PROVIDED RECORDS:
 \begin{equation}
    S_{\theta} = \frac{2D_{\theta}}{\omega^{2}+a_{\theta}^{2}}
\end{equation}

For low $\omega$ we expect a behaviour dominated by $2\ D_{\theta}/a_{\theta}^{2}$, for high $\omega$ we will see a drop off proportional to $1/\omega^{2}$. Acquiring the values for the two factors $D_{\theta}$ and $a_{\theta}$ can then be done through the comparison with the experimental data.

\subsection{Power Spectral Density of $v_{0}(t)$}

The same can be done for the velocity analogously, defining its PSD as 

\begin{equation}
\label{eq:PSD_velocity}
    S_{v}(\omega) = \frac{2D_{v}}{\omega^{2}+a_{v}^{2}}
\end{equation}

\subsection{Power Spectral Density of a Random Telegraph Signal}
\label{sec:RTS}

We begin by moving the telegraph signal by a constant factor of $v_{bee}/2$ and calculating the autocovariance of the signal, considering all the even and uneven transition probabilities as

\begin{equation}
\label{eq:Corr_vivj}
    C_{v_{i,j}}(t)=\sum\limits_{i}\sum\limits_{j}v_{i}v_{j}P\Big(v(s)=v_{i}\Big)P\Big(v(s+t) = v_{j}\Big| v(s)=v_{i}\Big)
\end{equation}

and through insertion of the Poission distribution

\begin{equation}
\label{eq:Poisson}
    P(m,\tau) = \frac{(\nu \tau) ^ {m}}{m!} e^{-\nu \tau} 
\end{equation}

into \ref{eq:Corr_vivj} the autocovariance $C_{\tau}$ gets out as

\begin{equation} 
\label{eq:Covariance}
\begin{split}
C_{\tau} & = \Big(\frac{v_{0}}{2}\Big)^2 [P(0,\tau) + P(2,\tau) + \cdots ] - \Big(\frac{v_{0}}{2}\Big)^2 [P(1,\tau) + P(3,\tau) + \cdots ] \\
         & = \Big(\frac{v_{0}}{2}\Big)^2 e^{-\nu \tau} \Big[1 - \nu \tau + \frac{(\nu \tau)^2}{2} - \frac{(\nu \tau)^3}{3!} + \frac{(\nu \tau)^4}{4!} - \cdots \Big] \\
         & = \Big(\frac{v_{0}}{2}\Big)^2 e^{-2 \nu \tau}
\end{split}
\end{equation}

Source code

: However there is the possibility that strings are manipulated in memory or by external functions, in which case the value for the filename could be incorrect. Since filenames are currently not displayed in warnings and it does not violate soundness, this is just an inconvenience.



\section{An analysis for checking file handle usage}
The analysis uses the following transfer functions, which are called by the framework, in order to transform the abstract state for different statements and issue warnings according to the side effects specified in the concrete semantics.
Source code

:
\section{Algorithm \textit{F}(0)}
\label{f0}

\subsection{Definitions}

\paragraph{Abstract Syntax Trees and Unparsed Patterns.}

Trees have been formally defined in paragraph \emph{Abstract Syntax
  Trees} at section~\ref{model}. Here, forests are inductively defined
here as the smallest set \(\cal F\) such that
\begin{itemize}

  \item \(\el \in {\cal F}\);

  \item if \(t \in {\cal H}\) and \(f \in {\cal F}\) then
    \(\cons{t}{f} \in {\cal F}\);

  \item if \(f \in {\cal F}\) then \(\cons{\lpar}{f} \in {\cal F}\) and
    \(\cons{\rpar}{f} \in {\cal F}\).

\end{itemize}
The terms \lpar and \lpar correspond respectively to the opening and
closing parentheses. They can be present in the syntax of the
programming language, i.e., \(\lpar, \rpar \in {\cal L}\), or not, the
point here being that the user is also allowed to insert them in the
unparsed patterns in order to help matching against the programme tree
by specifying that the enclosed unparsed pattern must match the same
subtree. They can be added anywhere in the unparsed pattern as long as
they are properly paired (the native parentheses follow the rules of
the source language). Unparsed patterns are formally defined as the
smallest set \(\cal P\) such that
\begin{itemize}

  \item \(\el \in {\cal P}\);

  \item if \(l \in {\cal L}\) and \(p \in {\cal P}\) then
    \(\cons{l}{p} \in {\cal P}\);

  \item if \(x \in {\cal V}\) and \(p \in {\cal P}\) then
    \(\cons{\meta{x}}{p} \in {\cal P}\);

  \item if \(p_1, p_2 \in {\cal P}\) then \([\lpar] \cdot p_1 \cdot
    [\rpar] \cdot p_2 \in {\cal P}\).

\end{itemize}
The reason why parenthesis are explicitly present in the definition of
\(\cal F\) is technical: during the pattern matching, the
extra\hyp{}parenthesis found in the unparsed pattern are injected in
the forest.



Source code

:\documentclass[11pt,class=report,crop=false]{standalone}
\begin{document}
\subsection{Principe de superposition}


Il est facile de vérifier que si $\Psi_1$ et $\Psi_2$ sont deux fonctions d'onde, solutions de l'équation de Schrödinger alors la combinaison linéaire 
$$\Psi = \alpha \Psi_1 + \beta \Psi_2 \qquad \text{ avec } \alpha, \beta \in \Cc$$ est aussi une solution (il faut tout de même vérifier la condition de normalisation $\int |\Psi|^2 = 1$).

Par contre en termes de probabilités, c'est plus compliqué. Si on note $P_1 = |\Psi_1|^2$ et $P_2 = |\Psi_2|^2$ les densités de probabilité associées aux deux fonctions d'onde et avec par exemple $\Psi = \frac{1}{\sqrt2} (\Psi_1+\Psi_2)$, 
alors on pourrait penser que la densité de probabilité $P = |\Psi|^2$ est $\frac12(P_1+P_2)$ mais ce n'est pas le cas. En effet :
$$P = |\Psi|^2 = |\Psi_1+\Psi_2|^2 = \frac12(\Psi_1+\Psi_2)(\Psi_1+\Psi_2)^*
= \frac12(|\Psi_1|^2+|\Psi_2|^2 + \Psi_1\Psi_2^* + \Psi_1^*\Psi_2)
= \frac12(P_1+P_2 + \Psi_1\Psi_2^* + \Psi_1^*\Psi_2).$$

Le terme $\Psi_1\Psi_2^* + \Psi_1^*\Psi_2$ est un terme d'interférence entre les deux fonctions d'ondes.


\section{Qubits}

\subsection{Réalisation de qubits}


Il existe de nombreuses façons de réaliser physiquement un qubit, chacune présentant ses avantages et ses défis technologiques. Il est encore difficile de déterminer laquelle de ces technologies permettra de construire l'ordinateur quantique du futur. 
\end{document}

PROMPT:
Reproduce each line above without any alteration.

RESULT FOR THIS EXERCISE:
 \begin{equation}
    S_{\theta} = \frac{2D_{\theta}}{\omega^{2}+a_{\theta}^{2}}
\end{equation}

For low $\omega$ we expect a behaviour dominated by $2\ D_{\theta}/a_{\theta}^{2}$, for high $\omega$ we will see a drop off proportional to $1/\omega^{2}$. Acquiring the values for the two factors $D_{\theta}$ and $a_{\theta}$ can then be done through the comparison with the experimental data.

\subsection{Power Spectral Density of $v_{0}(t)$}

The same can be done for the velocity analogously, defining its PSD as 

\begin{equation}
\label{eq:PSD_velocity}
    S_{v}(\omega) = \frac{2D_{v}}{\omega^{2}+a_{v}^{2}}
\end{equation}

\subsection{Power Spectral Density of a Random Telegraph Signal}
\label{sec:RTS}

We begin by moving the telegraph signal by a constant factor of $v_{bee}/2$ and calculating the autocovariance of the signal, considering all the even and uneven transition probabilities as

\begin{equation}
\label{eq:Corr_vivj}
    C_{v_{i,j}}(t)=\sum\limits_{i}\sum\limits_{j}v_{i}v_{j}P\Big(v(s)=v_{i}\Big)P\Big(v(s+t) = v_{j}\Big| v(s)=v_{i}\Big)
\end{equation}

and through insertion of the Poission distribution

\begin{equation}
\label{eq:Poisson}
    P(m,\tau) = \frac{(\nu \tau) ^ {m}}{m!} e^{-\nu \tau} 
\end{equation}

into \ref{eq:Corr_vivj} the autocovariance $C_{\tau}$ gets out as

\begin{equation} 
\label{eq:Covariance}
\begin{split}
C_{\tau} & = \Big(\frac{v_{0}}{2}\Big)^2 [P(0,\tau) + P(2,\tau) + \cdots ] - \Big(\frac{v_{0}}{2}\Big)^2 [P(1,\tau) + P(3,\tau) + \cdots ] \\
         & = \Big(\frac{v_{0}}{2}\Big)^2 e^{-\nu \tau} \Big[1 - \nu \tau + \frac{(\nu \tau)^2}{2} - \frac{(\nu \tau)^3}{3!} + \frac{(\nu \tau)^4}{4!} - \cdots \Big] \\
         & = \Big(\frac{v_{0}}{2}\Big)^2 e^{-2 \nu \tau}
\end{split}
\end{equation}

Source code

: However there is the possibility that strings are manipulated in memory or by external functions, in which case the value for the filename could be incorrect. Since filenames are currently not displayed in warnings and it does not violate soundness, this is just an inconvenience.



\section{An analysis for checking file handle usage}
The analysis uses the following transfer functions, which are called by the framework, in order to transform the abstract state for different statements and issue warnings according to the side effects specified in the concrete semantics.
Source code

:
\section{Algorithm \textit{F}(0)}
\label{f0}

\subsection{Definitions}

\paragraph{Abstract Syntax Trees and Unparsed Patterns.}

Trees have been formally defined in paragraph \emph{Abstract Syntax
  Trees} at section~\ref{model}. Here, forests are inductively defined
here as the smallest set \(\cal F\) such that
\begin{itemize}

  \item \(\el \in {\cal F}\);

  \item if \(t \in {\cal H}\) and \(f \in {\cal F}\) then
    \(\cons{t}{f} \in {\cal F}\);

  \item if \(f \in {\cal F}\) then \(\cons{\lpar}{f} \in {\cal F}\) and
    \(\cons{\rpar}{f} \in {\cal F}\).

\end{itemize}
The terms \lpar and \lpar correspond respectively to the opening and
closing parentheses. They can be present in the syntax of the
programming language, i.e., \(\lpar, \rpar \in {\cal L}\), or not, the
point here being that the user is also allowed to insert them in the
unparsed patterns in order to help matching against the programme tree
by specifying that the enclosed unparsed pattern must match the same
subtree. They can be added anywhere in the unparsed pattern as long as
they are properly paired (the native parentheses follow the rules of
the source language). Unparsed patterns are formally defined as the
smallest set \(\cal P\) such that
\begin{itemize}

  \item \(\el \in {\cal P}\);

  \item if \(l \in {\cal L}\) and \(p \in {\cal P}\) then
    \(\cons{l}{p} \in {\cal P}\);

  \item if \(x \in {\cal V}\) and \(p \in {\cal P}\) then
    \(\cons{\meta{x}}{p} \in {\cal P}\);

  \item if \(p_1, p_2 \in {\cal P}\) then \([\lpar] \cdot p_1 \cdot
    [\rpar] \cdot p_2 \in {\cal P}\).

\end{itemize}
The reason why parenthesis are explicitly present in the definition of
\(\cal F\) is technical: during the pattern matching, the
extra\hyp{}parenthesis found in the unparsed pattern are injected in
the forest.



Source code

:\documentclass[11pt,class=report,crop=false]{standalone}
\begin{document}
\subsection{Principe de superposition}


Il est facile de vérifier que si $\Psi_1$ et $\Psi_2$ sont deux fonctions d'onde, solutions de l'équation de Schrödinger alors la combinaison linéaire 
$$\Psi = \alpha \Psi_1 + \beta \Psi_2 \qquad \text{ avec } \alpha, \beta \in \Cc$$ est aussi une solution (il faut tout de même vérifier la condition de normalisation $\int |\Psi|^2 = 1$).

Par contre en termes de probabilités, c'est plus compliqué. Si on note $P_1 = |\Psi_1|^2$ et $P_2 = |\Psi_2|^2$ les densités de probabilité associées aux deux fonctions d'onde et avec par exemple $\Psi = \frac{1}{\sqrt2} (\Psi_1+\Psi_2)$, 
alors on pourrait penser que la densité de probabilité $P = |\Psi|^2$ est $\frac12(P_1+P_2)$ mais ce n'est pas le cas. En effet :
$$P = |\Psi|^2 = |\Psi_1+\Psi_2|^2 = \frac12(\Psi_1+\Psi_2)(\Psi_1+\Psi_2)^*
= \frac12(|\Psi_1|^2+|\Psi_2|^2 + \Psi_1\Psi_2^* + \Psi_1^*\Psi_2)
= \frac12(P_1+P_2 + \Psi_1\Psi_2^* + \Psi_1^*\Psi_2).$$

Le terme $\Psi_1\Psi_2^* + \Psi_1^*\Psi_2$ est un terme d'interférence entre les deux fonctions d'ondes.


\section{Qubits}

\subsection{Réalisation de qubits}


Il existe de nombreuses façons de réaliser physiquement un qubit, chacune présentant ses avantages et ses défis technologiques. Il est encore difficile de déterminer laquelle de ces technologies permettra de construire l'ordinateur quantique du futur. 
\end{document}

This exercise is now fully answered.